What is A Trusted Execution Environment (TEE)?
Applications today increasingly track, store, and analyze sensitive user data across a wide range of environments, including across multiple clouds. The huge amount of data processing creates a wide attack vector that must be addressed differently from data in transit and data in storage.
To accomplish this, developers have turned to Trusted Execution Environments (TEEs) to protect applications and their data at run time. The technology goes a long way in increasing compliance with data protection regulations enhancing user privacy, and reducing the attack surface. In this post, we’ll explore Trusted Execution Environments in detail to understand what they are, what they are used for, advantages, and limitations.
A Trusted Execution Environment is a secure area inside the main processor where code is executed and data is processed in an isolated private enclave such that it is invisible or inaccessible to external parties. The technology protects data by ensuring no other application can access it, and both insider and outsider threats can’t compromise it even if the operating system is compromised. This level of security is equivalent to what existing classic cryptography methods such as symmetric-key encryption, hashing and digital signature, provide.
(Source: Javier González via ResearchGate)
Trusted Execution Environments are established at the hardware level, which means that they are partitioned and isolated, complete with busses, peripherals, interrupts, memory regions, etc. TEEs run their instance of an operating system known as Trusted OS, and the apps allowed to run in this isolated environment are referred to as Trusted Applications (TA). Untrusted apps run on an open part of the larger operating system referred to as the Rich Execution Environment (REE).
A trusted application has access to the full performance of the device despite operating in an isolated environment, and it is protected from all other applications. Data is usually encrypted in storage and transit and is only decrypted when it’s in the TEE for processing. The CPU blocks access to the TEE by all untrusted apps, regardless of the privileges of the entities requesting access.
To enhance security, two trusted applications running in the TEE also do not have access to each other’s data as they are separated through software and cryptographic functions.

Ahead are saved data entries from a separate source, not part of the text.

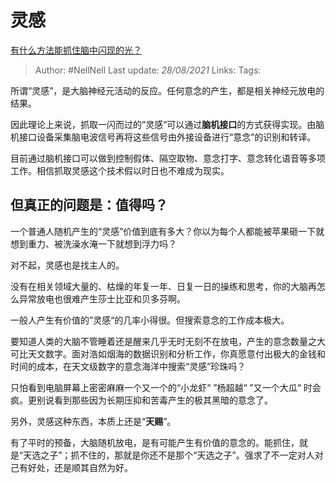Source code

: # 灵感
[有什么方法能抓住脑中闪现的光？](https://www.zhihu.com/question/404227657/answer/1359822328)

> Author: #NellNell 
> Last update: *28/08/2021* 
> Links:
> Tags:   

所谓“灵感”，是大脑神经元活动的反应。任何意念的产生，都是相关神经元放电的结果。

因此理论上来说，抓取一闪而过的”灵感“可以通过**脑机接口**的方式获得实现。由脑机接口设备采集脑电波信号再将这些信号由外接设备进行“意念”的识别和转译。

目前通过脑机接口可以做到控制假体、隔空取物、意念打字、意念转化语音等多项工作。相信抓取灵感这个技术假以时日也不难成为现实。

## 但真正的问题是：**值得吗**？

一个普通人随机产生的“灵感”价值到底有多大？你以为每个人都能被苹果砸一下就想到重力、被洗澡水淹一下就想到浮力吗？

对不起，灵感也是找主人的。

没有在相关领域大量的、枯燥的年复一年、日复一日的操练和思考，你的大脑再怎么异常放电也很难产生莎士比亚和贝多芬啊。

一般人产生有价值的”灵感“的几率小得很。但搜索意念的工作成本极大。

要知道人类的大脑不管睡着还是醒来几乎无时无刻不在放电，产生的意念数量之大可比天文数字。面对浩如烟海的数据识别和分析工作，你真愿意付出极大的金钱和时间的成本，在天文级数字的意念海洋中搜索“灵感”珍珠吗？

只怕看到电脑屏幕上密密麻麻一个又一个的“小龙虾“ ”杨超越“ ”又一个大瓜“ 时会疯。更别说看到那些因为长期压抑和苦毒产生的极其黑暗的意念了。

另外，灵感这种东西，本质上还是“**天赐**”。

有了平时的预备，大脑随机放电，是有可能产生有价值的意念的。能抓住，就是“天选之子”；抓不住的，那就是你还不是那个“天选之子”。强求了不一定对人对己有好处，还是顺其自然为好。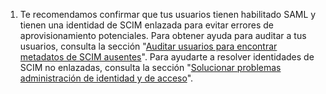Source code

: 1. Te recomendamos confirmar que tus usuarios tienen habilitado SAML y tienen una identidad de SCIM enlazada para evitar errores de aprovisionamiento potenciales. Para obtener ayuda para auditar a tus usuarios, consulta la sección "[Auditar usuarios para encontrar metadatos de SCIM ausentes](/organizations/managing-saml-single-sign-on-for-your-organization/troubleshooting-identity-and-access-management#auditing-users-for-missing-scim-metadata)". Para ayudarte a resolver identidades de SCIM no enlazadas, consulta la sección "[Solucionar problemas administración de identidad y de acceso](/organizations/managing-saml-single-sign-on-for-your-organization/troubleshooting-identity-and-access-management)".
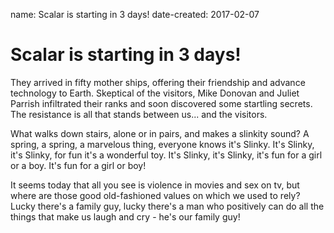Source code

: name: Scalar is starting in 3 days!
date-created: 2017-02-07



# Scalar is starting in 3 days!

They arrived in fifty mother ships, offering their friendship and advance technology to Earth. Skeptical of the visitors, Mike Donovan and Juliet Parrish infiltrated their ranks and soon discovered some startling secrets. The resistance is all that stands between us... and the visitors.

What walks down stairs, alone or in pairs, and makes a slinkity sound? A spring, a spring, a marvelous thing, everyone knows it's Slinky. It's Slinky, it's Slinky, for fun it's a wonderful toy. It's Slinky, it's Slinky, it's fun for a girl or a boy. It's fun for a girl or boy!

It seems today that all you see is violence in movies and sex on tv, but where are those good old-fashioned values on which we used to rely? Lucky there's a family guy, lucky there's a man who positively can do all the things that make us laugh and cry - he's our family guy!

Until TEE became a reality, running your software on someone’s servers meant that you couldn’t be sure whether or not your data was being observed or even tempered with during execution. Simply, it meant that you had to trust that your data was being kept safe.
TEE eliminates the need for trust by providing confidentiality regardless of who owns or controls the hardware you are using to run your app. The technology ensures that no one can see, modify, terminate, or manipulate the code or data. This became more of a concern as enterprises began to move to cloud and hybrid environments, and sharing resources or relying on a service provider became commonplace.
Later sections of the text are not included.